By Robert Wallos, Director of Enterprise Architecture in Financial Services at Kyndryl

Synthetic identity fraud (SIF) is a type of fraud where criminals create a fictitious identity by combining real and fake information to fabricate a “synthetic” identity for financial crime. Often, this involves combining a real social security number acquired from a cyber breach with a fake name, date of birth and other personal details. The identity is then used to open accounts, obtain credit and commit various types of financial fraud. Traditional fraud detection systems frequently overlook this complex fraud pattern. 

Estimated to hit $23 billion in annual losses by 2030, SIF is the fastest-growing type of financial crime in the U.S., according to the London Stock Exchange Group. While SIF criminals are typically quite skilled, they can’t operate without a highly evolved ecosystem of forums, marketplaces and dark web services to support their efforts.

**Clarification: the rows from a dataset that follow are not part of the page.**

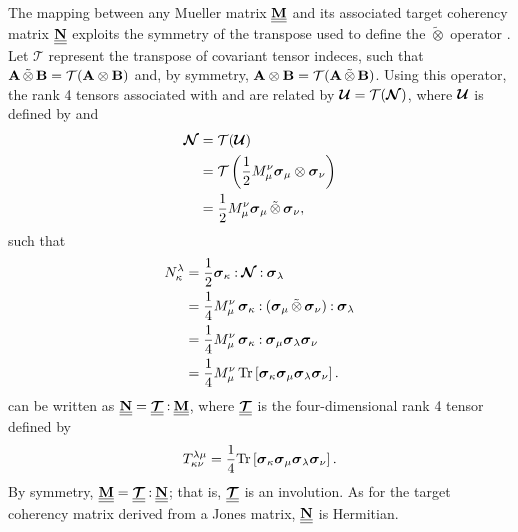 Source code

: The mapping between any Mueller matrix $\MM{M}$ and its associated target coherency matrix $\MM{N}$ exploits the symmetry of the transpose used to define the $\tilde\otimes$ operator .
%
Let $\mathcal{T}$ represent the transpose of covariant tensor indeces, such that
$\spinorBilinear{\bf A}{\bf B} = \mathcal{T}(\outerBilinear{\bf A}{\bf B})$ and, by symmetry,
$\outerBilinear{\bf A}{\bf B} = \mathcal{T}(\spinorBilinear{\bf A}{\bf B})$.  Using this operator, the rank 4 tensors associated with  and  are related by $\JT{U} = \mathcal{T}(\JT{N})$, where $\JT{U}$ is defined by 
and 
%
\begin{equation}
\begin{split}
\JT{N} & = \mathcal{T}(\JT{U}) \\
 & = \mathcal{T}\left( \frac{1}{2} M_\irow^\icol \outerBilinear{\pauli{\irow}}{\pauli{\icol}} \right) \\
 & = \frac{1}{2} M_\irow^\icol \spinorBilinear{\pauli{\irow}}{\pauli{\icol}},
\end{split}
\end{equation}
such that
\begin{equation}
\begin{split}
\label{eqn:Mueller_to_target_coherency}
N_\jrow^\jcol & = \frac{1}{2} \dc{\pauli{\jrow}}{\dc{ \JT{N} }{\pauli{\jcol}}} \\
& = \frac{1}{4} M_\irow^\icol \, \dc{\pauli{\jrow}}{\dc{\left( \spinorBilinear{\pauli{\irow}}{\pauli{\icol}} \right)}{\pauli{\jcol}}} \\
& = \frac{1}{4} M_\irow^\icol \, \dc{\pauli{\jrow}}{ \pauli{\irow}}{\pauli{\jcol}} {\pauli{\icol}} \\
& = \frac{1}{4} M_\irow^\icol \, \tr{ \pauli{\jrow} \pauli{\irow} \pauli{\jcol} \pauli{\icol} }. \\
\end{split}
\end{equation}
 can be written
as $\MM{N} = \MM{\JT{T}} \dcbo \MM{M}$, where $\MM{\JT{T}}$ is the
four-dimensional rank 4 tensor defined by
%
\begin{equation}
T_{\jrow\icol}^{\jcol\irow} = \frac{1}{4}  \tr{ \pauli{\jrow} \pauli{\irow} \pauli{\jcol} \pauli{\icol} }.
\end{equation}
By symmetry, $\MM{M} = \MM{\JT{T}} \dcbo \MM{N}$; that is, $\MM{\JT{T}}$ is an involution.
%
As for the target coherency matrix derived from a Jones matrix,
$\MM{N}$ is Hermitian.

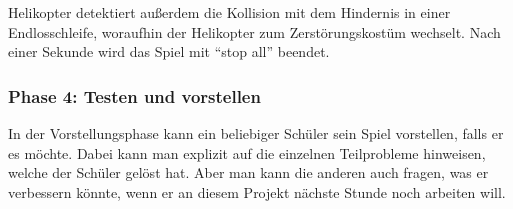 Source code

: Helikopter detektiert außerdem die Kollision mit dem Hindernis in einer
Endlosschleife, woraufhin der Helikopter zum Zerstörungskostüm wechselt.
Nach einer Sekunde wird das Spiel mit ``stop all'' beendet.

\subsubsection{Phase 4: Testen und
vorstellen}\label{phase-4-testen-und-vorstellen}

In der Vorstellungsphase kann ein beliebiger Schüler sein Spiel
vorstellen, falls er es möchte. Dabei kann man explizit auf die
einzelnen Teilprobleme hinweisen, welche der Schüler gelöst hat. Aber
man kann die anderen auch fragen, was er verbessern könnte, wenn er an
diesem Projekt nächste Stunde noch arbeiten will.
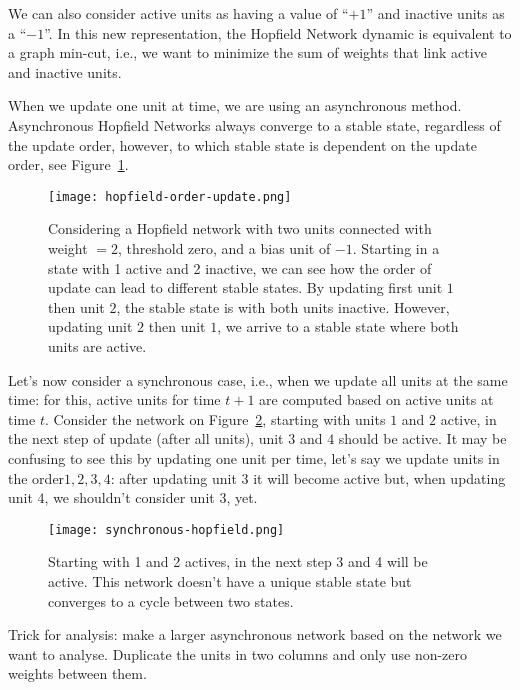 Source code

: \documentclass[main]{subfiles}
\begin{document}
We can also consider active units as having a value of ``$+1$'' and inactive units as a ``$-1$''.
In this new representation, the Hopfield Network dynamic is equivalent to a graph min-cut, i.e., we want to minimize the sum of weights that link active and inactive units.

When we update one unit at time, we are using an asynchronous method.
Asynchronous Hopfield Networks always converge to a stable state, regardless of the update order, however, to which stable state is dependent on the update order, see Figure~\ref{fig:hopfield-order-update}.

\begin{figure}[H]
	\centering
	\texttt{[image: hopfield-order-update.png]}
	\caption{Considering a Hopfield network with two units connected with weight $= 2$, threshold zero, and a bias unit of $-1$. Starting in a state with 1 active and 2 inactive, we can see how the order of update can lead to different stable states. By updating first unit $1$ then unit $2$, the stable state is with both units inactive. However, updating unit $2$ then unit $1$, we arrive to a stable state where both units are active.}
	\label{fig:hopfield-order-update}
\end{figure}

Let's now consider a synchronous case, i.e., when we update all units at the same time: for this, active units for time $t+1$ are computed based on active units at time $t$.
Consider the network on Figure~\ref{fig:synchronous-hopfield}, starting with units $1$ and $2$ active, in the next step of update (after all units), unit $3$ and $4$ should be active. It may be confusing to see this by updating one unit per time, let's say we update units in the order${1, 2, 3, 4}$: after updating unit $3$ it will become active but, when updating unit $4$, we shouldn't consider unit $3$, yet.

\begin{figure}[H]
	\centering
	\texttt{[image: synchronous-hopfield.png]}
	\caption{Starting with 1 and 2 actives, in the next step 3 and 4 will be active. This network doesn't have a unique stable state but converges to a cycle between two states.}
	\label{fig:synchronous-hopfield}
\end{figure}

Trick for analysis: make a larger asynchronous network based on the network we want to analyse. Duplicate the units in two columns and only use non-zero weights between them.
\end{document}
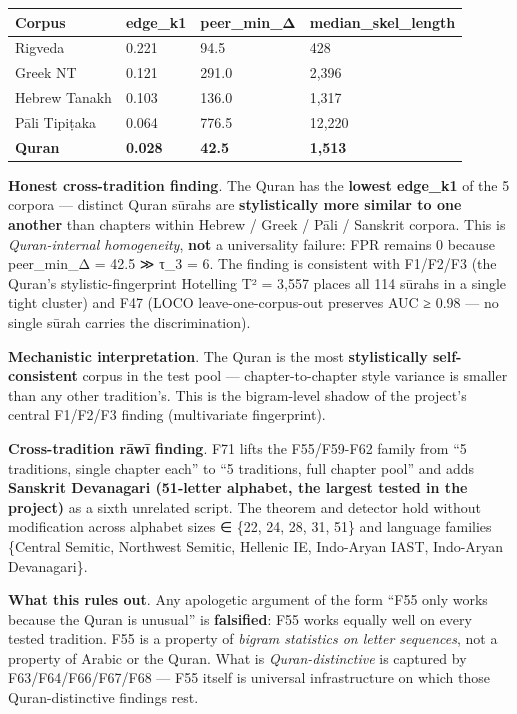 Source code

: \documentclass[
]{article}
\newcounter{none} %
\begin{document}
{\def\LTcaptype{none} %
\begin{longtable}[]{@{}llll@{}}
\toprule\noalign{}
Corpus & edge\_k1 & peer\_min\_Δ & median\_skel\_length \\
\midrule\noalign{}
\endhead
\bottomrule\noalign{}
\endlastfoot
Rigveda & 0.221 & 94.5 & 428 \\
Greek NT & 0.121 & 291.0 & 2,396 \\
Hebrew Tanakh & 0.103 & 136.0 & 1,317 \\
Pāli Tipiṭaka & 0.064 & 776.5 & 12,220 \\
\textbf{Quran} & \textbf{0.028} & \textbf{42.5} & \textbf{1,513} \\
\end{longtable}
}

\textbf{Honest cross-tradition finding}. The Quran has the
\textbf{lowest edge\_k1} of the 5 corpora --- distinct Quran sūrahs are
\textbf{stylistically more similar to one another} than chapters within
Hebrew / Greek / Pāli / Sanskrit corpora. This is \emph{Quran-internal
homogeneity}, \textbf{not} a universality failure: FPR remains 0 because
peer\_min\_Δ = 42.5 ≫ τ\_3 = 6. The finding is consistent with F1/F2/F3
(the Quran's stylistic-fingerprint Hotelling T² = 3,557 places all 114
sūrahs in a single tight cluster) and F47 (LOCO leave-one-corpus-out
preserves AUC ≥ 0.98 --- no single sūrah carries the discrimination).

\textbf{Mechanistic interpretation}. The Quran is the most
\textbf{stylistically self-consistent} corpus in the test pool ---
chapter-to-chapter style variance is smaller than any other tradition's.
This is the bigram-level shadow of the project's central F1/F2/F3
finding (multivariate fingerprint).

\textbf{Cross-tradition rāwī finding}. F71 lifts the F55/F59-F62 family
from ``5 traditions, single chapter each'' to ``5 traditions, full
chapter pool'' and adds \textbf{Sanskrit Devanagari (51-letter alphabet,
the largest tested in the project)} as a sixth unrelated script. The
theorem and detector hold without modification across alphabet sizes ∈
\{22, 24, 28, 31, 51\} and language families \{Central Semitic,
Northwest Semitic, Hellenic IE, Indo-Aryan IAST, Indo-Aryan
Devanagari\}.

\textbf{What this rules out}. Any apologetic argument of the form ``F55
only works because the Quran is unusual'' is \textbf{falsified}: F55
works equally well on every tested tradition. F55 is a property of
\emph{bigram statistics on letter sequences}, not a property of Arabic
or the Quran. What is \emph{Quran-distinctive} is captured by
F63/F64/F66/F67/F68 --- F55 itself is universal infrastructure on which
those Quran-distinctive findings rest.
\end{document}
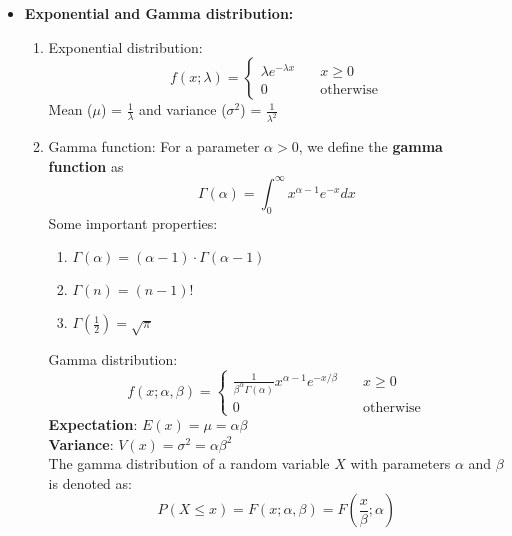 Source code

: \documentclass[a4paper]{article}
\begin{document}
\begin{itemize}
    \item \textbf{Exponential and Gamma distribution:}
    \begin{enumerate}
        \item Exponential distribution:
        \begin{equation*}
            f(x;\lambda) = \begin{cases}
            \lambda e^{-\lambda x}\quad & x\geq 0\\
            0\quad & \text{otherwise}
            \end{cases}
        \end{equation*}
        Mean ($\mu$) = $\frac{1}{\lambda}$ and variance ($\sigma^2$) = $\frac{1}{\lambda^2}$
        \item Gamma function: For a parameter $\alpha > 0$, we define the \textbf{gamma function} as
        \begin{equation*}
            \Gamma(\alpha) = \int_{0}^{\infty}x^{\alpha-1}e^{-x}dx
        \end{equation*}
        Some important properties:
        \begin{enumerate}
            \item $\Gamma(\alpha) = (\alpha-1)\cdot\Gamma(\alpha-1)$
            \item $\Gamma(n) = (n-1)!$
            \item $\Gamma(\frac{1}{2}) = \sqrt{\pi}$
        \end{enumerate}
        Gamma distribution:
        \begin{equation*}
            f(x; \alpha,\beta) = \begin{cases}
              \frac{1}{\beta^\alpha\Gamma(\alpha)}x^{\alpha-1}e^{-x/\beta}\quad & x\geq 0\\
              0 \quad &\text{otherwise}
            \end{cases}
        \end{equation*}
        \textbf{Expectation}: $E(x) = \mu = \alpha\beta$\\
        \textbf{Variance}: $V(x) = \sigma^2 = \alpha\beta^2$\\
        The gamma distribution of a random variable $X$ with parameters $\alpha$ and $\beta$ is denoted as:
        \begin{equation*}
            P(X\leq x) = F(x; \alpha,\beta) = F\left(\frac{x}{\beta}; \alpha\right)
        \end{equation*}
    \end{enumerate}
        
\end{itemize}
\end{document}
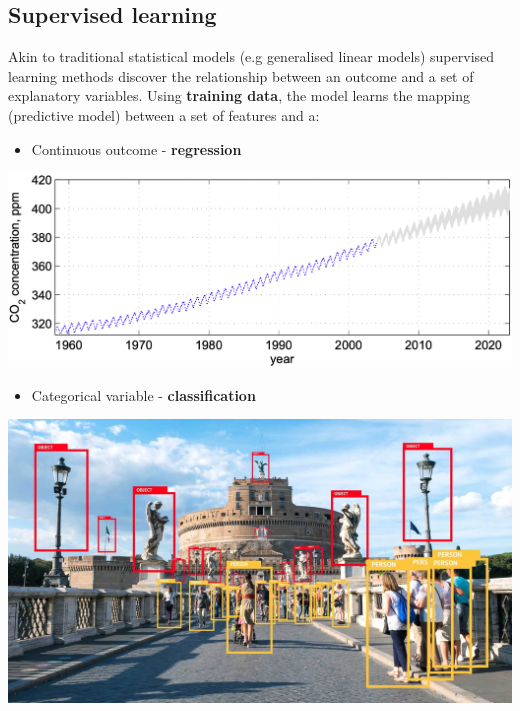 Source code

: \documentclass[]{book}
\providecommand{\tightlist}{%
  \setlength{\itemsep}{0pt}\setlength{\parskip}{0pt}}
\begin{document}
\hypertarget{supervised-learning}{%
\subsection*{Supervised learning}\label{supervised-learning}}

Akin to traditional statistical models (e.g generalised linear models) supervised learning methods
discover the relationship between an outcome and a set of explanatory variables.
Using \textbf{training data}, the model learns the mapping (predictive model) between a set of features
and a:

\begin{itemize}
\tightlist
\item
  Continuous outcome - \textbf{regression}
\end{itemize}

\begin{center}\includegraphics[width=600px]{_img//01-regression} \end{center}

\begin{itemize}
\tightlist
\item
  Categorical variable - \textbf{classification}
\end{itemize}

\begin{center}\includegraphics[width=600px]{_img//01-classification} \end{center}
\end{document}
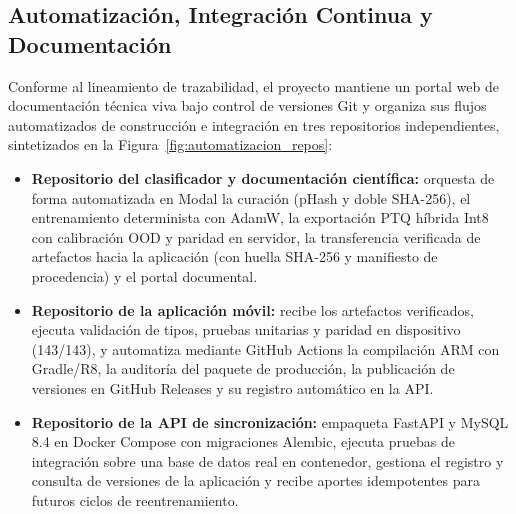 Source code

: \subsection{Automatizaci\'on, Integraci\'on Continua y Documentaci\'on}
Conforme al lineamiento de trazabilidad, el proyecto mantiene un portal web de documentaci\'on t\'ecnica viva bajo control de versiones Git y organiza sus flujos automatizados de construcci\'on e integraci\'on en tres repositorios independientes, sintetizados en la Figura~\ref{fig:automatizacion_repos}:
\begin{itemize}\setlength{\itemsep}{2pt}
\item \textbf{Repositorio del clasificador y documentaci\'on cient\'ifica:} orquesta de forma automatizada en Modal la curaci\'on (pHash y doble SHA-256), el entrenamiento determinista con AdamW, la exportaci\'on PTQ h\'ibrida Int8 con calibraci\'on OOD y paridad en servidor, la transferencia verificada de artefactos hacia la aplicaci\'on (con huella SHA-256 y manifiesto de procedencia) y el portal documental.
\item \textbf{Repositorio de la aplicaci\'on m\'ovil:} recibe los artefactos verificados, ejecuta validaci\'on de tipos, pruebas unitarias y paridad en dispositivo (143/143), y automatiza mediante GitHub Actions la compilaci\'on ARM con Gradle/R8, la auditor\'ia del paquete de producci\'on, la publicaci\'on de versiones en GitHub Releases y su registro autom\'atico en la API.
\item \textbf{Repositorio de la API de sincronizaci\'on:} empaqueta FastAPI y MySQL 8.4 en Docker Compose con migraciones Alembic, ejecuta pruebas de integraci\'on sobre una base de datos real en contenedor, gestiona el registro y consulta de versiones de la aplicaci\'on y recibe aportes idempotentes para futuros ciclos de reentrenamiento.
\end{itemize}

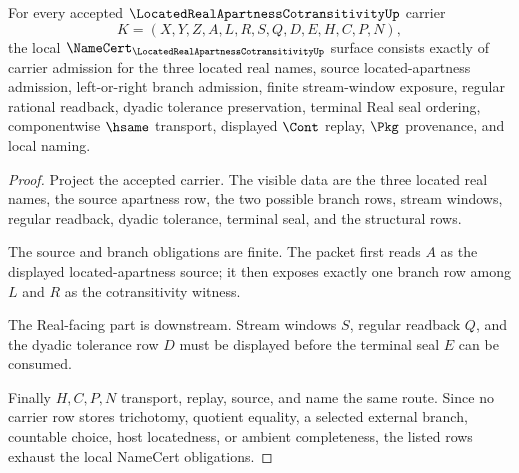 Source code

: \begin{theorem}
\label{thm:located-real-apartness-cotransitivity-namecert-obligations}
For every accepted $\LocatedRealApartnessCotransitivityUp$ carrier
$$
K=(X,Y,Z,A,L,R,S,Q,D,E,H,C,P,N),
$$
the local $\NameCert_{\LocatedRealApartnessCotransitivityUp}$ surface consists exactly of carrier admission for the three located real names, source located-apartness admission, left-or-right branch admission, finite stream-window exposure, regular rational readback, dyadic tolerance preservation, terminal Real seal ordering, componentwise $\hsame$ transport, displayed $\Cont$ replay, $\Pkg$ provenance, and local naming.
\end{theorem}
\begin{proof}
Project the accepted carrier. The visible data are the three located real names, the source apartness row, the two possible branch rows, stream windows, regular readback, dyadic tolerance, terminal seal, and the structural rows.

The source and branch obligations are finite. The packet first reads $A$ as the displayed located-apartness source; it then exposes exactly one branch row among $L$ and $R$ as the cotransitivity witness.

The Real-facing part is downstream. Stream windows $S$, regular readback $Q$, and the dyadic tolerance row $D$ must be displayed before the terminal seal $E$ can be consumed.

Finally $H,C,P,N$ transport, replay, source, and name the same route. Since no carrier row stores trichotomy, quotient equality, a selected external branch, countable choice, host locatedness, or ambient completeness, the listed rows exhaust the local NameCert obligations.
\end{proof}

Here are five ways financial institutions can defend themselves and their customers against synthetic identity theft.

 

Assess your situation

Banks can determine their exposure to SIF crime by reviewing credit card or loan charge-off losses. Implementing advanced categorization methods to track and report fraud loss and activity will provide a clearer picture of its impact. This deeper insight will help in developing a plan for targeted countermeasures, ultimately strengthening defenses against fraudulent activities. You need to know what’s happening before you can act effectively.
 

Know the regulations

Ultimately, every bank is globally connected. That means every bank — and the firms that provide their services — is subject to emerging global privacy and cybersecurity regulations to some extent. These regulations empower banks to implement robust anti-fraud measures while fully complying with legal standards. This alignment protects the institution from legal repercussions and enhances its ability to effectively combat fraudulent activities, ensuring a secure and trustworthy banking environment. Your journey begins with making sure your institution is compliant.
 

Encryption is your friend

How can you make the best use of personal identifiable information (PII) while protecting it? Encryption and tokenization tools can mask PII while still enabling its use in advanced fraud detection systems and by skilled analysts.
 

Make use of the latest, fit-for-purpose technologies

The world is full of digital solutions, but not every tool is right for every situation — and the landscape changes daily. You’ll want platforms that can accommodate massive datasets that include information from client onboarding, credit reports, transactions, application data, device and channel metadata, social media and third-party content. You’ll need an IT infrastructure that enables aggregating and analyzing structured and unstructured data sources to provide visibility and control across operations. And the ability to infuse AI and machine learning across your IT estate will be essential.
 

Create, train and support a rapid response team

The days of siloed approaches to business and technology are long gone. Successful organizations share information across different lines of business and make leadership decisions together. Your rapid response team should have the technical chops and business acumen to identify and document SIF activity and implement countermeasures quickly while remaining mindful of business and technical priorities.
 

Synthetic identity fraud is catching many financial institutions off guard. This type of criminal activity evolves so quickly that it may appear to move faster than any efforts to stop it. But the right preparation can stifle any advantages of speed. And developing the right responses can minimize business impact when the inevitable attacks occur.